About this task: Every line below needs to be returned exactly as written.

Exercise materials:
^^^^^^^^^^^^^^^^

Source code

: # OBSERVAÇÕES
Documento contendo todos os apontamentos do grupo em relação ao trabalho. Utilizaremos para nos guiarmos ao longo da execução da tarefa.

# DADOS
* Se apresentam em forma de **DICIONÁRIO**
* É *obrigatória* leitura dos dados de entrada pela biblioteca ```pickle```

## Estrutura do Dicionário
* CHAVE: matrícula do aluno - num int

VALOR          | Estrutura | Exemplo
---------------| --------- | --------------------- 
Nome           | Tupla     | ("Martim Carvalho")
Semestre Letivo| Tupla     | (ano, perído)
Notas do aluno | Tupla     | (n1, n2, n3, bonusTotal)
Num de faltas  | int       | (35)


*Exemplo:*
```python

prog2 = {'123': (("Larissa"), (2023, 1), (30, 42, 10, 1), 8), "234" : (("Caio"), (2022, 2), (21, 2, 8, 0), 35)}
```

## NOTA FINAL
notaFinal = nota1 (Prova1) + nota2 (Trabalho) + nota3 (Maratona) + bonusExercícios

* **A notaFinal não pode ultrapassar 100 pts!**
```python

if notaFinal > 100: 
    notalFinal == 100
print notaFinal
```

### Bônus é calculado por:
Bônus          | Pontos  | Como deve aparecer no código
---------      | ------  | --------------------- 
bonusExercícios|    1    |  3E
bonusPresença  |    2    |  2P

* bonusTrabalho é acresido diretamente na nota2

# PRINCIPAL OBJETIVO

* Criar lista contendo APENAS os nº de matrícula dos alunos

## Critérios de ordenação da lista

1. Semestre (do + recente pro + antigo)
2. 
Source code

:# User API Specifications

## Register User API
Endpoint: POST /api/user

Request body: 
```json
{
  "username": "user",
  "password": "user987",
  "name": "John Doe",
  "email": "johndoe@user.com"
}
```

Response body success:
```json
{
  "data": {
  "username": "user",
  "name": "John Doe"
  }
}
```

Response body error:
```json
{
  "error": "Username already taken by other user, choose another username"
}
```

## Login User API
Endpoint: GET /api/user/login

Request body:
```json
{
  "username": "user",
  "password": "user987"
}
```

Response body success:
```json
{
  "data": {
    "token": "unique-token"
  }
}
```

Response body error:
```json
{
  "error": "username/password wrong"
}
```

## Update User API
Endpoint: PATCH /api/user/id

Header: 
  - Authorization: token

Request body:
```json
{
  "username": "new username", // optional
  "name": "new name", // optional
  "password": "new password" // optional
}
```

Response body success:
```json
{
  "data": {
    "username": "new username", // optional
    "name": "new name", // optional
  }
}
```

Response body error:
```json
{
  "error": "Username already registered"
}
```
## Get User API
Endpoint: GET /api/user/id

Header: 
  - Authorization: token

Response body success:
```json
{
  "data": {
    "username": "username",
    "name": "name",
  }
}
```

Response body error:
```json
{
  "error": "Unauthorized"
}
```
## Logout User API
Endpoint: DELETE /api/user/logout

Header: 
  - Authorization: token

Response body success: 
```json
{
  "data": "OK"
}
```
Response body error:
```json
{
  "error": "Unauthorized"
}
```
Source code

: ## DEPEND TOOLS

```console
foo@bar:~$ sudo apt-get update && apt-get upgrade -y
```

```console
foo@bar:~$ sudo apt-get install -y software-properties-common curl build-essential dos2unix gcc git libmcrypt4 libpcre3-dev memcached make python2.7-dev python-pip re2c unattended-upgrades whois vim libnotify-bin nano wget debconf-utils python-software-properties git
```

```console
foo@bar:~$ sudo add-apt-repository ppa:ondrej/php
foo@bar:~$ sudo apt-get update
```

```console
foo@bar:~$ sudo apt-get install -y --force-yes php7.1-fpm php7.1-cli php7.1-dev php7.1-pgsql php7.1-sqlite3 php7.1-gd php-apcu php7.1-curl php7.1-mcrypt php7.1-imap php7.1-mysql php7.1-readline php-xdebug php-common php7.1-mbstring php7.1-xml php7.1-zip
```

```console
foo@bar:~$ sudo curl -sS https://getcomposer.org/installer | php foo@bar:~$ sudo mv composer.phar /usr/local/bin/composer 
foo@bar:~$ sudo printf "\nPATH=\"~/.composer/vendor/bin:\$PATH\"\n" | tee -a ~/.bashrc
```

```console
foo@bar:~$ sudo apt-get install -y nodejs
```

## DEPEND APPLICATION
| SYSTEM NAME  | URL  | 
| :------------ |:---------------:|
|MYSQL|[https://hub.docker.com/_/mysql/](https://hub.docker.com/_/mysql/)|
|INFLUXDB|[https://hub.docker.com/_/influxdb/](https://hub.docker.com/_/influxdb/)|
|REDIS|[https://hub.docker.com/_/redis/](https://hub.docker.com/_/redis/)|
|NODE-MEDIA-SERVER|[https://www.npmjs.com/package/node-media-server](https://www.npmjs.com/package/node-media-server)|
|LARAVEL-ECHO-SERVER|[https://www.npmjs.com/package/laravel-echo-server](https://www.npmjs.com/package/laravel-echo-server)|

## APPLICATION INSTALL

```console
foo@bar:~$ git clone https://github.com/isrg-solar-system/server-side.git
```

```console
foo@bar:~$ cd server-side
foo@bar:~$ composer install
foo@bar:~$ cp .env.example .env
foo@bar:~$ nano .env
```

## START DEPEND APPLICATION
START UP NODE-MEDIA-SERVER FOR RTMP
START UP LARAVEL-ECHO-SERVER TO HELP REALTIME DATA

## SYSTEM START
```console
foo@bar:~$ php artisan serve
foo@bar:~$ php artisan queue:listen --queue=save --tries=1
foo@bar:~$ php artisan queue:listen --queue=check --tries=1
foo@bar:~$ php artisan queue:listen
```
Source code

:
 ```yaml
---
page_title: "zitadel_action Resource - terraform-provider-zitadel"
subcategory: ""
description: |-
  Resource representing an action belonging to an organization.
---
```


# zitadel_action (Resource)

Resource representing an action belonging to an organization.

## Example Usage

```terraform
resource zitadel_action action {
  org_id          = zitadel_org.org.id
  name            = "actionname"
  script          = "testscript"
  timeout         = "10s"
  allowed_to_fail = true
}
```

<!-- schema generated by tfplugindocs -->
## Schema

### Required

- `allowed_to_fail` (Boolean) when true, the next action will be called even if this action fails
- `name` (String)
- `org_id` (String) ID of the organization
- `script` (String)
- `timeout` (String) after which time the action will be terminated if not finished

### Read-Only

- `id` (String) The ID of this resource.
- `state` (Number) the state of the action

^^^^^^^^^^^^^^^^

Result of the exercise:
Source code

: # OBSERVAÇÕES
Documento contendo todos os apontamentos do grupo em relação ao trabalho. Utilizaremos para nos guiarmos ao longo da execução da tarefa.

# DADOS
* Se apresentam em forma de **DICIONÁRIO**
* É *obrigatória* leitura dos dados de entrada pela biblioteca ```pickle```

## Estrutura do Dicionário
* CHAVE: matrícula do aluno - num int

VALOR          | Estrutura | Exemplo
---------------| --------- | --------------------- 
Nome           | Tupla     | ("Martim Carvalho")
Semestre Letivo| Tupla     | (ano, perído)
Notas do aluno | Tupla     | (n1, n2, n3, bonusTotal)
Num de faltas  | int       | (35)


*Exemplo:*
```python

prog2 = {'123': (("Larissa"), (2023, 1), (30, 42, 10, 1), 8), "234" : (("Caio"), (2022, 2), (21, 2, 8, 0), 35)}
```

## NOTA FINAL
notaFinal = nota1 (Prova1) + nota2 (Trabalho) + nota3 (Maratona) + bonusExercícios

* **A notaFinal não pode ultrapassar 100 pts!**
```python

if notaFinal > 100: 
    notalFinal == 100
print notaFinal
```

### Bônus é calculado por:
Bônus          | Pontos  | Como deve aparecer no código
---------      | ------  | --------------------- 
bonusExercícios|    1    |  3E
bonusPresença  |    2    |  2P

* bonusTrabalho é acresido diretamente na nota2

# PRINCIPAL OBJETIVO

* Criar lista contendo APENAS os nº de matrícula dos alunos

## Critérios de ordenação da lista

1. Semestre (do + recente pro + antigo)
2. 
Source code

:# User API Specifications

## Register User API
Endpoint: POST /api/user

Request body: 
```json
{
  "username": "user",
  "password": "user987",
  "name": "John Doe",
  "email": "johndoe@user.com"
}
```

Response body success:
```json
{
  "data": {
  "username": "user",
  "name": "John Doe"
  }
}
```

Response body error:
```json
{
  "error": "Username already taken by other user, choose another username"
}
```

## Login User API
Endpoint: GET /api/user/login

Request body:
```json
{
  "username": "user",
  "password": "user987"
}
```

Response body success:
```json
{
  "data": {
    "token": "unique-token"
  }
}
```

Response body error:
```json
{
  "error": "username/password wrong"
}
```

## Update User API
Endpoint: PATCH /api/user/id

Header: 
  - Authorization: token

Request body:
```json
{
  "username": "new username", // optional
  "name": "new name", // optional
  "password": "new password" // optional
}
```

Response body success:
```json
{
  "data": {
    "username": "new username", // optional
    "name": "new name", // optional
  }
}
```

Response body error:
```json
{
  "error": "Username already registered"
}
```
## Get User API
Endpoint: GET /api/user/id

Header: 
  - Authorization: token

Response body success:
```json
{
  "data": {
    "username": "username",
    "name": "name",
  }
}
```

Response body error:
```json
{
  "error": "Unauthorized"
}
```
## Logout User API
Endpoint: DELETE /api/user/logout

Header: 
  - Authorization: token

Response body success: 
```json
{
  "data": "OK"
}
```
Response body error:
```json
{
  "error": "Unauthorized"
}
```
Source code

: ## DEPEND TOOLS

```console
foo@bar:~$ sudo apt-get update && apt-get upgrade -y
```

```console
foo@bar:~$ sudo apt-get install -y software-properties-common curl build-essential dos2unix gcc git libmcrypt4 libpcre3-dev memcached make python2.7-dev python-pip re2c unattended-upgrades whois vim libnotify-bin nano wget debconf-utils python-software-properties git
```

```console
foo@bar:~$ sudo add-apt-repository ppa:ondrej/php
foo@bar:~$ sudo apt-get update
```

```console
foo@bar:~$ sudo apt-get install -y --force-yes php7.1-fpm php7.1-cli php7.1-dev php7.1-pgsql php7.1-sqlite3 php7.1-gd php-apcu php7.1-curl php7.1-mcrypt php7.1-imap php7.1-mysql php7.1-readline php-xdebug php-common php7.1-mbstring php7.1-xml php7.1-zip
```

```console
foo@bar:~$ sudo curl -sS https://getcomposer.org/installer | php foo@bar:~$ sudo mv composer.phar /usr/local/bin/composer 
foo@bar:~$ sudo printf "\nPATH=\"~/.composer/vendor/bin:\$PATH\"\n" | tee -a ~/.bashrc
```

```console
foo@bar:~$ sudo apt-get install -y nodejs
```

## DEPEND APPLICATION
| SYSTEM NAME  | URL  | 
| :------------ |:---------------:|
|MYSQL|[https://hub.docker.com/_/mysql/](https://hub.docker.com/_/mysql/)|
|INFLUXDB|[https://hub.docker.com/_/influxdb/](https://hub.docker.com/_/influxdb/)|
|REDIS|[https://hub.docker.com/_/redis/](https://hub.docker.com/_/redis/)|
|NODE-MEDIA-SERVER|[https://www.npmjs.com/package/node-media-server](https://www.npmjs.com/package/node-media-server)|
|LARAVEL-ECHO-SERVER|[https://www.npmjs.com/package/laravel-echo-server](https://www.npmjs.com/package/laravel-echo-server)|

## APPLICATION INSTALL

```console
foo@bar:~$ git clone https://github.com/isrg-solar-system/server-side.git
```

```console
foo@bar:~$ cd server-side
foo@bar:~$ composer install
foo@bar:~$ cp .env.example .env
foo@bar:~$ nano .env
```

## START DEPEND APPLICATION
START UP NODE-MEDIA-SERVER FOR RTMP
START UP LARAVEL-ECHO-SERVER TO HELP REALTIME DATA

## SYSTEM START
```console
foo@bar:~$ php artisan serve
foo@bar:~$ php artisan queue:listen --queue=save --tries=1
foo@bar:~$ php artisan queue:listen --queue=check --tries=1
foo@bar:~$ php artisan queue:listen
```
Source code

:
 ```yaml
---
page_title: "zitadel_action Resource - terraform-provider-zitadel"
subcategory: ""
description: |-
  Resource representing an action belonging to an organization.
---
```


# zitadel_action (Resource)

Resource representing an action belonging to an organization.

## Example Usage

```terraform
resource zitadel_action action {
  org_id          = zitadel_org.org.id
  name            = "actionname"
  script          = "testscript"
  timeout         = "10s"
  allowed_to_fail = true
}
```

<!-- schema generated by tfplugindocs -->
## Schema

### Required

- `allowed_to_fail` (Boolean) when true, the next action will be called even if this action fails
- `name` (String)
- `org_id` (String) ID of the organization
- `script` (String)
- `timeout` (String) after which time the action will be terminated if not finished

### Read-Only

- `id` (String) The ID of this resource.
- `state` (Number) the state of the action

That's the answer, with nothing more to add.